#### [WORK REQUIRED]
Scan the records below for the word "mfpdev" and give only the number of lines that hold it.

:: RECORDS PROVIDED ::

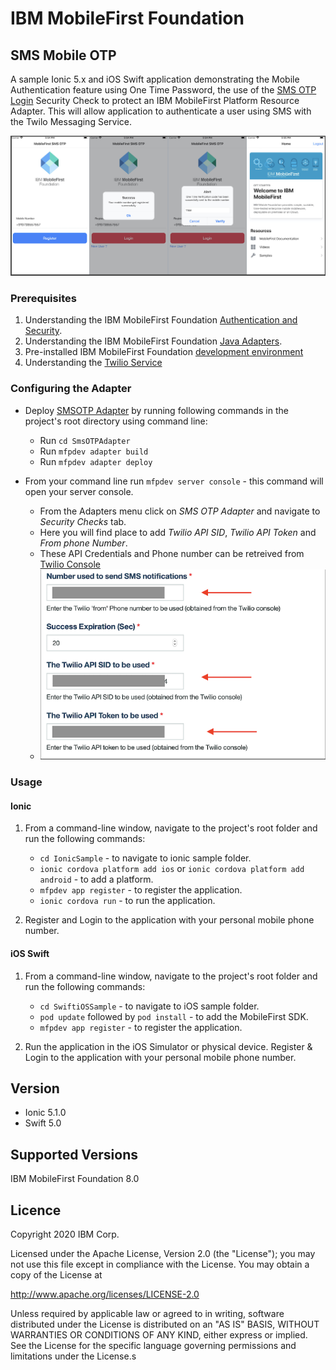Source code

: IBM MobileFirst Foundation
===
## SMS Mobile OTP

A sample Ionic 5.x and iOS Swift application demonstrating the Mobile Authentication feature using One Time Password, the use of the [SMS OTP Login](https://www.wikiwand.com/en/One-time_password) Security Check to protect an IBM MobileFirst Platform Resource Adapter. This will allow application to authenticate a user using SMS with the Twilo Messaging Service.

![SMS OTP Screenshot](screenshot.jpg)


### Prerequisites
1. Understanding the IBM MobileFirst Foundation [Authentication and Security](https://mobilefirstplatform.ibmcloud.com/tutorials/en/foundation/8.0/authentication-and-security/).
2. Understanding the IBM MobileFirst Foundation [Java Adapters](https://mobilefirstplatform.ibmcloud.com/tutorials/en/foundation/8.0/adapters/java-adapters/).
3. Pre-installed IBM MobileFirst Foundation [development environment](https://mobilefirstplatform.ibmcloud.com/tutorials/en/foundation/8.0/setting-up-your-development-environment/)
4. Understanding the [Twilio Service](https://www.twilio.com/docs/usage/api#authenticate-with-http)


### Configuring the Adapter

- Deploy [SMSOTP Adapter](./SmsOTPAdapter) by running following commands in the project's root directory using command line:
    * Run `cd SmsOTPAdapter`
    * Run `mfpdev adapter build`
    * Run `mfpdev adapter deploy`

- From your command line run `mfpdev server console` - this command will open your server console.
  * From the Adapters menu click on *SMS OTP Adapter* and navigate to *Security Checks* tab.
  * Here you will find place to add *Twilio API SID*, *Twilio API Token* and *From phone Number*.
  * These API Credentials and Phone number can be retreived from [Twilio Console](https://www.twilio.com/console)
  * ![Adapter Configuration](adapterConfiguration.png)


### Usage

#### Ionic

1. From a command-line window, navigate to the project's root folder and run the following commands:
    - `cd IonicSample` - to navigate to ionic sample folder.
    - `ionic cordova platform add ios` or `ionic cordova platform add android` - to add a platform.
    - `mfpdev app register` - to register the application.
    - `ionic cordova run` - to run the application.

2. Register and Login to the application with your personal mobile phone number.

#### iOS Swift

1. From a command-line window, navigate to the project's root folder and run the following commands:
    - `cd SwiftiOSSample` - to navigate to iOS sample folder.
    - `pod update` followed by `pod install` - to add the MobileFirst SDK.
    - `mfpdev app register` - to register the application.

2. Run the application in the iOS Simulator or physical device. Register & Login to the application with your personal mobile phone number.

## Version
- Ionic 5.1.0
- Swift 5.0

## Supported Versions
IBM MobileFirst Foundation 8.0

## Licence
Copyright 2020 IBM Corp.

Licensed under the Apache License, Version 2.0 (the "License");
you may not use this file except in compliance with the License.
You may obtain a copy of the License at

http://www.apache.org/licenses/LICENSE-2.0

Unless required by applicable law or agreed to in writing, software
distributed under the License is distributed on an "AS IS" BASIS,
WITHOUT WARRANTIES OR CONDITIONS OF ANY KIND, either express or implied.
See the License for the specific language governing permissions and
limitations under the License.s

:::

#### [TASK SOLUTION]
5